SOURCE DATA:
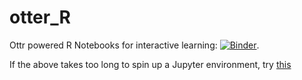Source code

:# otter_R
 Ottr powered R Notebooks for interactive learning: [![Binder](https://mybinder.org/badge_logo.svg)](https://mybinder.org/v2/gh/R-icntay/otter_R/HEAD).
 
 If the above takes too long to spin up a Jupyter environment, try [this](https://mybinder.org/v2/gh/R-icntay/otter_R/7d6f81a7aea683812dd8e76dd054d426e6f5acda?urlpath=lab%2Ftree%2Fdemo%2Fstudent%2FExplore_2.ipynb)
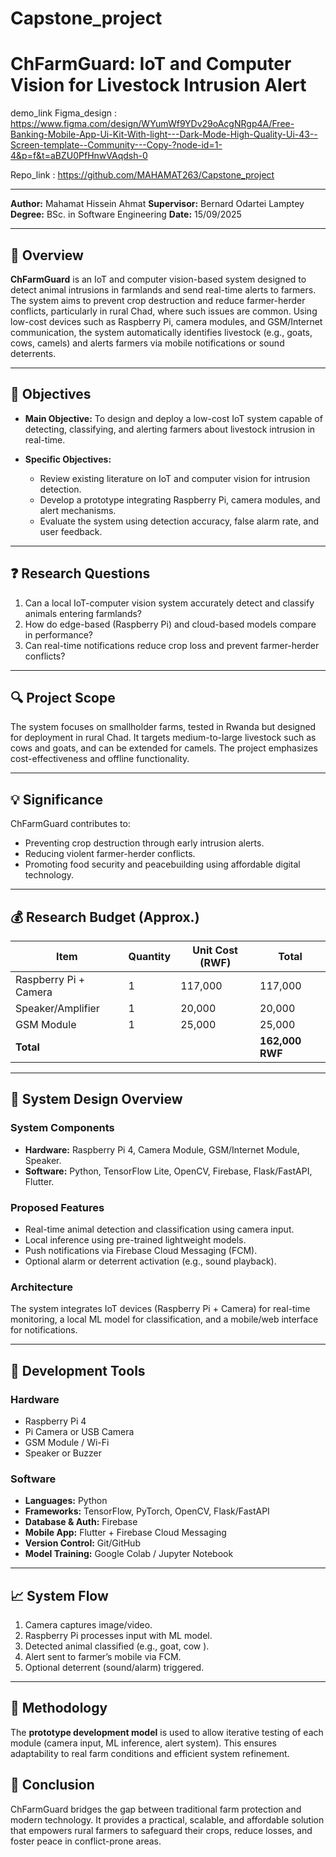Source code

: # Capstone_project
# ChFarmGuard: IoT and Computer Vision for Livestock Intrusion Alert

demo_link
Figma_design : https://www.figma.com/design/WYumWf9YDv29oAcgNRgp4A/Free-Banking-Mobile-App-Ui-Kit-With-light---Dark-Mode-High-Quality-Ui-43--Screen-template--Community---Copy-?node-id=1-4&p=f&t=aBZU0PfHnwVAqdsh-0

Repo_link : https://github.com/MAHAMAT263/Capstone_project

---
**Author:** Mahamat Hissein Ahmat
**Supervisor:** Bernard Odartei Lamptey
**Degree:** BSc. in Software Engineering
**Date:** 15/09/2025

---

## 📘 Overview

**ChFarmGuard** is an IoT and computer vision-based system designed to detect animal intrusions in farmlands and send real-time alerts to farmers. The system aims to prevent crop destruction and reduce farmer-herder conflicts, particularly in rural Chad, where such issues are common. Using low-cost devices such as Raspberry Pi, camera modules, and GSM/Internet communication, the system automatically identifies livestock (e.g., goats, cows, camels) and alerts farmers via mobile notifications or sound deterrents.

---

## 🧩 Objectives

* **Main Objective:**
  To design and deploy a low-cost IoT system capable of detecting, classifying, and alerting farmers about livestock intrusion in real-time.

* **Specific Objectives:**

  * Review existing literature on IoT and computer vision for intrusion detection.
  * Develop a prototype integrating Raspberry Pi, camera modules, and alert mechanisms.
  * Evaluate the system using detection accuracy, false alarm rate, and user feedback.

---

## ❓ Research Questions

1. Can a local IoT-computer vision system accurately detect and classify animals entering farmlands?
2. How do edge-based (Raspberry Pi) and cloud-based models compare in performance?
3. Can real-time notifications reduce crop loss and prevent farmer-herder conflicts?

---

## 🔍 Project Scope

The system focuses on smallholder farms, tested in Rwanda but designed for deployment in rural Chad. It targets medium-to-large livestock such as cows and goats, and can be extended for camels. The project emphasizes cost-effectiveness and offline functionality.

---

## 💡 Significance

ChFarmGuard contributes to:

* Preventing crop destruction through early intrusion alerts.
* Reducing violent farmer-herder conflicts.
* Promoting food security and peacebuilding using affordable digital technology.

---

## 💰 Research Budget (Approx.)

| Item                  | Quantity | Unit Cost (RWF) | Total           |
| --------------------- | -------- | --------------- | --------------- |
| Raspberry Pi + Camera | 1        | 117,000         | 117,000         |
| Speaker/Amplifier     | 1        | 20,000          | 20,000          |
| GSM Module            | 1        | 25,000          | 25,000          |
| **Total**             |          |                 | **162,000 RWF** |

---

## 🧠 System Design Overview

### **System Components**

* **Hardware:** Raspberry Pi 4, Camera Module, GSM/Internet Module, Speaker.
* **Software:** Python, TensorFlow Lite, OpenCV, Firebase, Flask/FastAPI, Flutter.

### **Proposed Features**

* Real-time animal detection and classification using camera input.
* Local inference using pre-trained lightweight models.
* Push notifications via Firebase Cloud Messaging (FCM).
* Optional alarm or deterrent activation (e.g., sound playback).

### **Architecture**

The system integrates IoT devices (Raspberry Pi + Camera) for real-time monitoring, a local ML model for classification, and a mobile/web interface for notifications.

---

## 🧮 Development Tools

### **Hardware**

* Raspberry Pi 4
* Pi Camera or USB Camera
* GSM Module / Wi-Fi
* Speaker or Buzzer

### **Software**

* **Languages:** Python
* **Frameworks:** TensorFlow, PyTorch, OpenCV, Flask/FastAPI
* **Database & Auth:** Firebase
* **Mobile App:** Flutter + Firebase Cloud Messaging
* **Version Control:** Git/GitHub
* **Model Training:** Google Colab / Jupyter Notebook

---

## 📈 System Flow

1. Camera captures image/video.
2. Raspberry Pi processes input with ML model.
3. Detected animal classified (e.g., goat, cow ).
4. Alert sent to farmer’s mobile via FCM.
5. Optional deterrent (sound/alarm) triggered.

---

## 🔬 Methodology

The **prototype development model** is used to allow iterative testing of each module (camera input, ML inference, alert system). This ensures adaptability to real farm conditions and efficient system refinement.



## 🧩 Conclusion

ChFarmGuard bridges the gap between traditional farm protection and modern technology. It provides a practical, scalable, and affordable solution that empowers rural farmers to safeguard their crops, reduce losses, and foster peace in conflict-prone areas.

DESCRIPTION OF THE TASK:
The answer must be every line of the records above that holds the word "goats".

WORKED SOLUTION:
**ChFarmGuard** is an IoT and computer vision-based system designed to detect animal intrusions in farmlands and send real-time alerts to farmers. The system aims to prevent crop destruction and reduce farmer-herder conflicts, particularly in rural Chad, where such issues are common. Using low-cost devices such as Raspberry Pi, camera modules, and GSM/Internet communication, the system automatically identifies livestock (e.g., goats, cows, camels) and alerts farmers via mobile notifications or sound deterrents.
The system focuses on smallholder farms, tested in Rwanda but designed for deployment in rural Chad. It targets medium-to-large livestock such as cows and goats, and can be extended for camels. The project emphasizes cost-effectiveness and offline functionality.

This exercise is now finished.